» **To do**: A verbatim copy of all the data is required; the pictures should not appear in it.

» **Materials provided**:
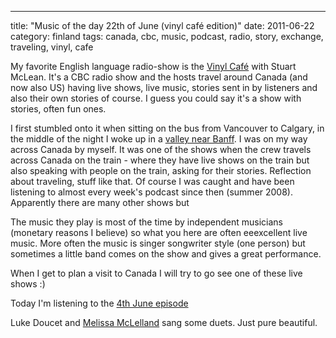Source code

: ---
title: "Music of the day 22th of June (vinyl café edition)"
date: 2011-06-22
category: finland
tags: canada, cbc, music, podcast, radio, story, exchange, traveling, vinyl, cafe

My favorite English language radio-show is the [Vinyl Café](http://www.cbc.ca/vinylcafe/ "cbc.ca") with Stuart McLean. It's a CBC radio show and the hosts travel around Canada (and now also US) having live shows, live music, stories sent in by listeners and also their own stories of course. I guess you could say it's a show with stories, often fun ones.

I first stumbled onto it when sitting on the bus from Vancouver to Calgary, in the middle of the night I woke up in a [valley near Banff](http://www.wildlifeandroads.org/media/images/gallery/kgunson_banff_wolverineover.jpg "link to an image"). I was on my way across Canada by myself. It was one of the shows when the crew travels across Canada on the train - where they have live shows on the train but also speaking with people on the train, asking for their stories. Reflection about traveling, stuff like that. Of course I was caught and have been listening to almost every week's podcast since then (summer 2008). Apparently there are many other shows but

The music they play is most of the time by independent musicians (monetary reasons I believe) so what you here are often eeexcellent live music. More often the music is singer songwriter style (one person) but sometimes a little band comes on the show and gives a great performance.

When I get to plan a visit to Canada I will try to go see one of these live shows :)

Today I'm listening to the [4th June episode](http://www.cbc.ca/vinylcafe/shows.php?vShowID=1505 "le show")

﻿Luke Doucet and [Melissa McLelland](http://www.melissamcclelland.com/ ".com") sang some duets. Just pure beautiful.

» **Expected answer**:
Source code

: ---
title: "Music of the day 22th of June (vinyl café edition)"
date: 2011-06-22
category: finland
tags: canada, cbc, music, podcast, radio, story, exchange, traveling, vinyl, cafe

My favorite English language radio-show is the [Vinyl Café](http://www.cbc.ca/vinylcafe/ "cbc.ca") with Stuart McLean. It's a CBC radio show and the hosts travel around Canada (and now also US) having live shows, live music, stories sent in by listeners and also their own stories of course. I guess you could say it's a show with stories, often fun ones.

I first stumbled onto it when sitting on the bus from Vancouver to Calgary, in the middle of the night I woke up in a [valley near Banff](http://www.wildlifeandroads.org/media/images/gallery/kgunson_banff_wolverineover.jpg "link to an image"). I was on my way across Canada by myself. It was one of the shows when the crew travels across Canada on the train - where they have live shows on the train but also speaking with people on the train, asking for their stories. Reflection about traveling, stuff like that. Of course I was caught and have been listening to almost every week's podcast since then (summer 2008). Apparently there are many other shows but

The music they play is most of the time by independent musicians (monetary reasons I believe) so what you here are often eeexcellent live music. More often the music is singer songwriter style (one person) but sometimes a little band comes on the show and gives a great performance.

When I get to plan a visit to Canada I will try to go see one of these live shows :)

Today I'm listening to the [4th June episode](http://www.cbc.ca/vinylcafe/shows.php?vShowID=1505 "le show")

﻿Luke Doucet and [Melissa McLelland](http://www.melissamcclelland.com/ ".com") sang some duets. Just pure beautiful.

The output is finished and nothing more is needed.